The apps are personified in the way the gods are personified. Gatchmon is like a human comprehension of the search engine. Search engines exist, finding and sorting knowledge in ways that are beyond the average human comprehension. Search engine giving irrelevant knowledge? Gatchmon messing with you. Search engine giving you the perfect search result. Gatchmon. Music app algorithm playing songs you hate? Musimon. Music app playing the exact song you were in the mood for? Musimon. Phone randomly reboots… Rebootmon. In the same way the gods of myth toyed with human lives, causing them pain and suffering. Disease, love and fertility were all products of the gods. Appmon toy with humans in the same way. People earn the favor of the AI the same way the Greeks earned the favor of the Gods. Through sacrifice. In this case the sacrifice of their personal data.

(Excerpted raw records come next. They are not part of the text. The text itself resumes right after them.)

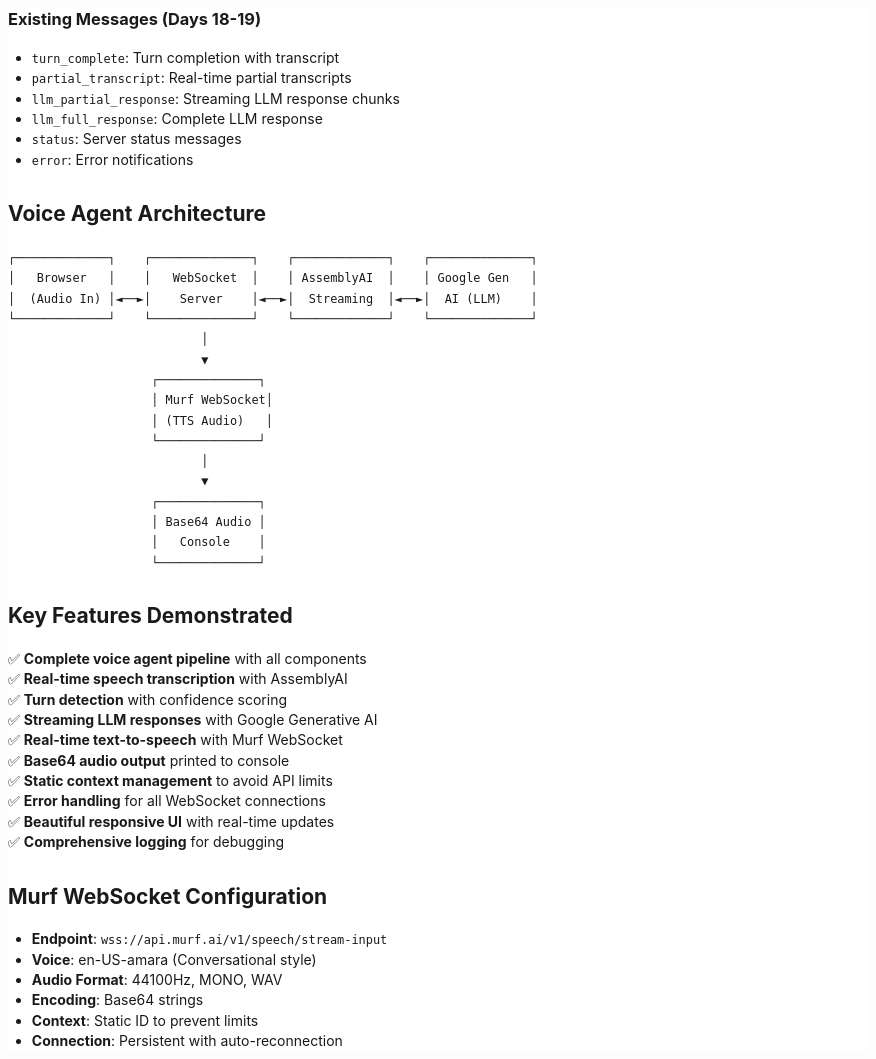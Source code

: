 ### Existing Messages (Days 18-19)
- `turn_complete`: Turn completion with transcript
- `partial_transcript`: Real-time partial transcripts  
- `llm_partial_response`: Streaming LLM response chunks
- `llm_full_response`: Complete LLM response
- `status`: Server status messages
- `error`: Error notifications

## Voice Agent Architecture

```
┌─────────────┐    ┌──────────────┐    ┌─────────────┐    ┌──────────────┐
│   Browser   │    │   WebSocket  │    │ AssemblyAI  │    │ Google Gen   │
│  (Audio In) │◄──►│    Server    │◄──►│  Streaming  │◄──►│  AI (LLM)    │
└─────────────┘    └──────────────┘    └─────────────┘    └──────────────┘
                           │
                           ▼
                    ┌──────────────┐
                    │ Murf WebSocket│
                    │ (TTS Audio)   │
                    └──────────────┘
                           │
                           ▼
                    ┌──────────────┐
                    │ Base64 Audio │
                    │   Console    │
                    └──────────────┘
```

## Key Features Demonstrated

✅ **Complete voice agent pipeline** with all components  
✅ **Real-time speech transcription** with AssemblyAI  
✅ **Turn detection** with confidence scoring  
✅ **Streaming LLM responses** with Google Generative AI  
✅ **Real-time text-to-speech** with Murf WebSocket  
✅ **Base64 audio output** printed to console  
✅ **Static context management** to avoid API limits  
✅ **Error handling** for all WebSocket connections  
✅ **Beautiful responsive UI** with real-time updates  
✅ **Comprehensive logging** for debugging  

## Murf WebSocket Configuration

- **Endpoint**: `wss://api.murf.ai/v1/speech/stream-input`
- **Voice**: en-US-amara (Conversational style)
- **Audio Format**: 44100Hz, MONO, WAV
- **Encoding**: Base64 strings
- **Context**: Static ID to prevent limits
- **Connection**: Persistent with auto-reconnection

So how can apps have parents? And go to school? And have genders? The same way that God’s have gender, have affairs and have parents. The way. Appmon live an existence beyond human comprehension and beyond the human flow of time. Appmon go to school for the same reason that there are myths of the gods cheating, and fighting and stealing among each other getting into petty grudges. App Fusion charts is like the genealogy of the gods. But for the Apps. It is the way that some Apps use other Apps to improve their functions. The way search apps will reference locations or the weather if you ask it to look those things up. The way Apps relate to each other, communicating using AI that builds upon each other. We wouldn’t have video calls if it weren’t for camera apps or phone calls already existing. The stories of the Appmon going to school, or having parents is the representative explanation for why things are the way they are. This app was never released? It failed app school. This App references these two? Those two Apps are its parents. Some Apps come into existence fully formed. Some do have parents. SOME APPS ARE BOTH, THE TRUTH NOT UNDERSTOOD BY MORTAL MEANS AND ONLY RELEVANT TO THE STORY THAT IS BEING TOLD. APPMON ARE MERELY OUR COMPREHENSION OF THE FORCES THAT GOVERN OUR LIVES.
So now having established that, Appmon is a modern myth. A story of what’s to come, and the characters, the Apps, that rule our modern lives. Digimon Universe is the Ragnarok, the Book of Revelations of our modern age. Obviously it is not a true myth. It’s a children’s show. But it invokes the patterns of myth so I’m calling it as I see it.